> **Exercise prompt**: Some of the lines below need repeating. Reproduce exactly those between the lines holding "This crate supports" and "Then you should", inclusive.

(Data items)
■ ■ ■ ■ ■ ■ ■

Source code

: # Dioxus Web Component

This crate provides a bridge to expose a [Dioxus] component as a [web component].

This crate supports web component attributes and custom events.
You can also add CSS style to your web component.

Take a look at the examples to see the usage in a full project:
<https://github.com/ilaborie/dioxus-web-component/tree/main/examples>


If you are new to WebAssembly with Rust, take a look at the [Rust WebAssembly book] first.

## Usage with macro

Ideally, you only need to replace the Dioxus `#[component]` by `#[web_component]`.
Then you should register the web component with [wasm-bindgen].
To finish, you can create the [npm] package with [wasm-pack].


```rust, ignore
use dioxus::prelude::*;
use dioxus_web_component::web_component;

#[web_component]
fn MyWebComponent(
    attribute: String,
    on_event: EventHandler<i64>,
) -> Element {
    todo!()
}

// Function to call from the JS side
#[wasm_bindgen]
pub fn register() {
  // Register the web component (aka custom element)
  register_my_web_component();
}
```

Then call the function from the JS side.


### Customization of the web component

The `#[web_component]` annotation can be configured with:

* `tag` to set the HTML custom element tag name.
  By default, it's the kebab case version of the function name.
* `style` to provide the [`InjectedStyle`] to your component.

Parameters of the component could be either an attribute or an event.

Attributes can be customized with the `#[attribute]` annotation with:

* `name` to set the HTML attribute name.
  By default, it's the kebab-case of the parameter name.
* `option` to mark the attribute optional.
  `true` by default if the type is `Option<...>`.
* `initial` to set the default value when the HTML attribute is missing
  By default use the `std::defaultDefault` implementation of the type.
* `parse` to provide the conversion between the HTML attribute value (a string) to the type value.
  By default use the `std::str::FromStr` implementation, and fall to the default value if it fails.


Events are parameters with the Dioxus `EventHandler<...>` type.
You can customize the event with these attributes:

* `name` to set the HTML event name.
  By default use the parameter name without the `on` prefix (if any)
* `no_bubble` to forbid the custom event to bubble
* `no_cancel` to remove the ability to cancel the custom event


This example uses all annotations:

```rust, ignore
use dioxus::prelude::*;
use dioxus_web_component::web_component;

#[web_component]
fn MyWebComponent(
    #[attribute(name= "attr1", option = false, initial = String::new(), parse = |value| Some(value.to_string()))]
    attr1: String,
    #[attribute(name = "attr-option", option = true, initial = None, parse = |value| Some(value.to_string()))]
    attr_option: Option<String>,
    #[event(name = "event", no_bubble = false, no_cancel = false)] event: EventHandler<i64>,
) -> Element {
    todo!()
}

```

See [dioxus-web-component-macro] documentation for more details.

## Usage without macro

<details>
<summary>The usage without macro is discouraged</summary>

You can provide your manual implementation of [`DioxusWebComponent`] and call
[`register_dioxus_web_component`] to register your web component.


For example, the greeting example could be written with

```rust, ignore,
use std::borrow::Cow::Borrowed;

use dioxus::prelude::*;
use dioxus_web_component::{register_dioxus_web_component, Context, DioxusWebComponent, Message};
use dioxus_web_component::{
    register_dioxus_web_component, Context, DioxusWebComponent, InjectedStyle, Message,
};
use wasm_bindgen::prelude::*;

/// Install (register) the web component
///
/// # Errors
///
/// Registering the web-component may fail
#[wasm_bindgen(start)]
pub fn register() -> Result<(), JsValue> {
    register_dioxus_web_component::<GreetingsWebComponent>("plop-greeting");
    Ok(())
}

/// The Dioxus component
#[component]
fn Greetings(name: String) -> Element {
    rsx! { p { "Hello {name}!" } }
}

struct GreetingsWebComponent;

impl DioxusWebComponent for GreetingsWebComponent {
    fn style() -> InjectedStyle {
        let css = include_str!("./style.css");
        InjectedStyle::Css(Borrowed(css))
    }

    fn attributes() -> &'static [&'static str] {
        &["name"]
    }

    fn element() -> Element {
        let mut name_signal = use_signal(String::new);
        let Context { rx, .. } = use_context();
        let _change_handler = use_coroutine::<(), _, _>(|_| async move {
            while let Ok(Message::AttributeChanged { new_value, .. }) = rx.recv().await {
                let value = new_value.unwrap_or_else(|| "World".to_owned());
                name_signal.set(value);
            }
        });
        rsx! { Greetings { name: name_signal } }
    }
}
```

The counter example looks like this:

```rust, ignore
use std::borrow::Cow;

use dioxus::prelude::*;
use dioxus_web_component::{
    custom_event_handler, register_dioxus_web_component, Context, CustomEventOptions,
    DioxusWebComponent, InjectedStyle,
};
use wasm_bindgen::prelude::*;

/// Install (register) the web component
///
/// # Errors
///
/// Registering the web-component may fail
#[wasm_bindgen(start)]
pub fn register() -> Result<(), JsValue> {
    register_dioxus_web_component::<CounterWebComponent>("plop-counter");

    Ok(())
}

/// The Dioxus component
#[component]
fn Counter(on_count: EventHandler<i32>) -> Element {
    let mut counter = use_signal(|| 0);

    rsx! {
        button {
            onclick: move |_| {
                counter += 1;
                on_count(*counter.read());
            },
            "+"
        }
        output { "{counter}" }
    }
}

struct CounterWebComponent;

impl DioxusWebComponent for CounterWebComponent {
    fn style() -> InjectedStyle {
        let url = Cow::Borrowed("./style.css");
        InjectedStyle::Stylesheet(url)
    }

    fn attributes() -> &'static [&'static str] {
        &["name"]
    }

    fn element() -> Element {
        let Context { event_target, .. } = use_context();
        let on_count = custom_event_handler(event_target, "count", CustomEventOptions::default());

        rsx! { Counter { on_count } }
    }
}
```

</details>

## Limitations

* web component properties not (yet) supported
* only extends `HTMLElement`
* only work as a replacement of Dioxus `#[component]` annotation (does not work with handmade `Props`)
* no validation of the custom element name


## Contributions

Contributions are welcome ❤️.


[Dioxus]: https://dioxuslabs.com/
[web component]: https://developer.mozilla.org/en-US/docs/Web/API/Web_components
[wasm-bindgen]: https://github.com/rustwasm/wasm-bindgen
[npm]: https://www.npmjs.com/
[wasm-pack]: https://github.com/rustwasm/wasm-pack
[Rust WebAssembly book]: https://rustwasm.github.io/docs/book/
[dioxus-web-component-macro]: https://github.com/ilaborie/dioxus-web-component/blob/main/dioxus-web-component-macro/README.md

■ ■ ■ ■ ■ ■ ■

> **Exercise solution**:
This crate supports web component attributes and custom events.
You can also add CSS style to your web component.

Take a look at the examples to see the usage in a full project:
<https://github.com/ilaborie/dioxus-web-component/tree/main/examples>


If you are new to WebAssembly with Rust, take a look at the [Rust WebAssembly book] first.

## Usage with macro

Ideally, you only need to replace the Dioxus `#[component]` by `#[web_component]`.
Then you should register the web component with [wasm-bindgen].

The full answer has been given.